== Study material
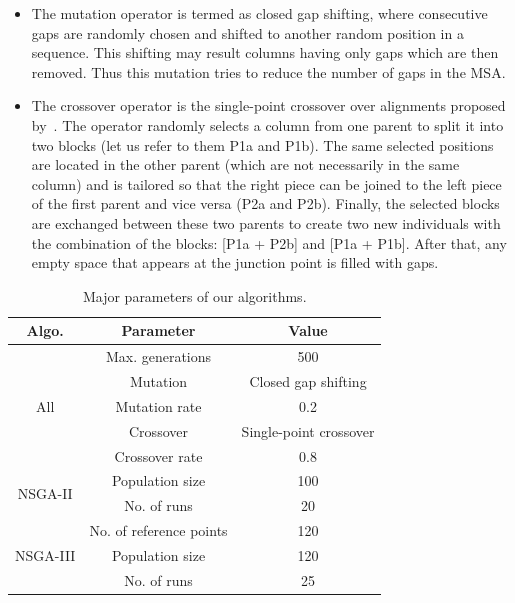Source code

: \begin{itemize}
	
	\item The mutation operator is termed as closed gap shifting, where consecutive gaps are randomly chosen and shifted to another random position in a sequence. This shifting may result columns having only gaps which are then removed. Thus this mutation tries to reduce the number of gaps in the MSA. 
	
	\item The crossover operator is the single-point crossover over alignments proposed by~\citealp{da2010alineaga}. The operator randomly selects a column from one parent to split it into two blocks (let us refer to them P1a and P1b). The same selected positions are located in the other parent (which are not necessarily in the same column) and is tailored so that the right piece can be joined to the left piece of the first parent and vice versa (P2a and P2b). Finally, the selected blocks are exchanged between these two parents to create two new individuals with the combination of the blocks: [P1a + P2b] and [P1a + P1b]. After that, any empty space that appears at the junction point is filled with gaps.
\end{itemize}

\begin{table}[!htbp]
	\centering
	\small
	\caption{Major parameters of our algorithms.}
	\begin{tabular}{|c|c|c|} %
		\hline
		Algo. & \multicolumn{1}{c|}{Parameter} & Value \\
		\hline
		\multirow{5}{*}{All} & Max. generations & 500 \\
		
		\cline{2-3}          & Mutation  & Closed gap shifting \\
		\cline{2-3}          & Mutation rate & 0.2 \\
		\cline{2-3}          & Crossover  & Single-point crossover \\
		\cline{2-3}          & Crossover rate & 0.8 \\ %
		\hline
		\multirow{2}{*}{NSGA-II} & Population size & 100 \\ %
		\cline{2-3}          & No. of runs & 20 \\
		\hline
		\multirow{3}{*}{NSGA-III} & No. of reference points & 120 \\
		\cline{2-3}          & Population size & 120 \\ %
		\cline{2-3}          & No. of runs & 25 \\
		\hline
	\end{tabular}%
	\label{tab:parameters}%
\end{table}%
====
Scan the material above for lines holding the string "parameters" and copy those lines.

	\caption{Major parameters of our algorithms.}
	\label{tab:parameters}%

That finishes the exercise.